* [Instructions for the task]: Work through the records that follow and return each line containing the word "print".

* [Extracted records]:
● ● ● ●

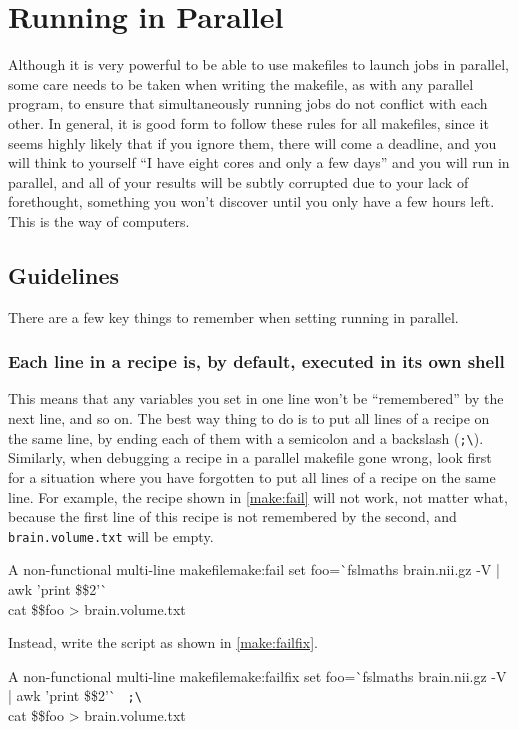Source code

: \chapter{Running \maken{} in Parallel}
\label{chap:parallel}

Although it is very powerful to be able to use makefiles to launch jobs in parallel, some care needs to be taken when writing the makefile, as with any parallel program, to ensure that simultaneously running jobs do not conflict with each other. In general, it is good form to follow these rules for all makefiles, since it seems highly likely that if you ignore them, there will come a deadline, and you will think to yourself ``I have eight cores and only a few days'' and you will run \maken{} in parallel, and all of your results will be subtly corrupted due to your lack of forethought, something you won't discover until you only have a few hours left. This is the way of computers.

\section{Guidelines}

There are a few key things to remember when setting running \maken{} in parallel.

\subsection{Each line in a recipe is, by default, executed in its own shell}

This means that any variables you set in one line won't be ``remembered'' by the next line, and so on. The best way thing to do is to put all lines of a recipe on the same line, by ending each of them with a semicolon and a backslash (\texttt{;\textbackslash}). Similarly, when debugging a recipe in a parallel makefile gone wrong, look first for a situation where you have forgotten to put all lines of a recipe on the same line. For example, the recipe shown in \autoref{make:fail} will not work, not matter what, because the first line of this recipe is not remembered by the second, and \texttt{brain.volume.txt} will be empty.
\begin{make}{A non-functional multi-line makefile}{make:fail}
	set foo=\`{}fslmaths brain.nii.gz -V | awk '{print \$\$2}'\`{} \\
	cat \$\$foo > brain.volume.txt
\end{make}

Instead, write the script as shown in \autoref{make:failfix}.
\begin{make}{A non-functional multi-line makefile}{make:failfix}
	set foo=\`{}fslmaths brain.nii.gz -V | awk '{print \$\$2}'\`{} \texttt{{\color{red} ;\textbackslash}} \\
	cat \$\$foo > brain.volume.txt
\end{make}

● ● ● ●

* [The answer]:
	set foo=\`{}fslmaths brain.nii.gz -V | awk '{print \$\$2}'\`{} \\
	set foo=\`{}fslmaths brain.nii.gz -V | awk '{print \$\$2}'\`{} \texttt{{\color{red} ;\textbackslash}} \\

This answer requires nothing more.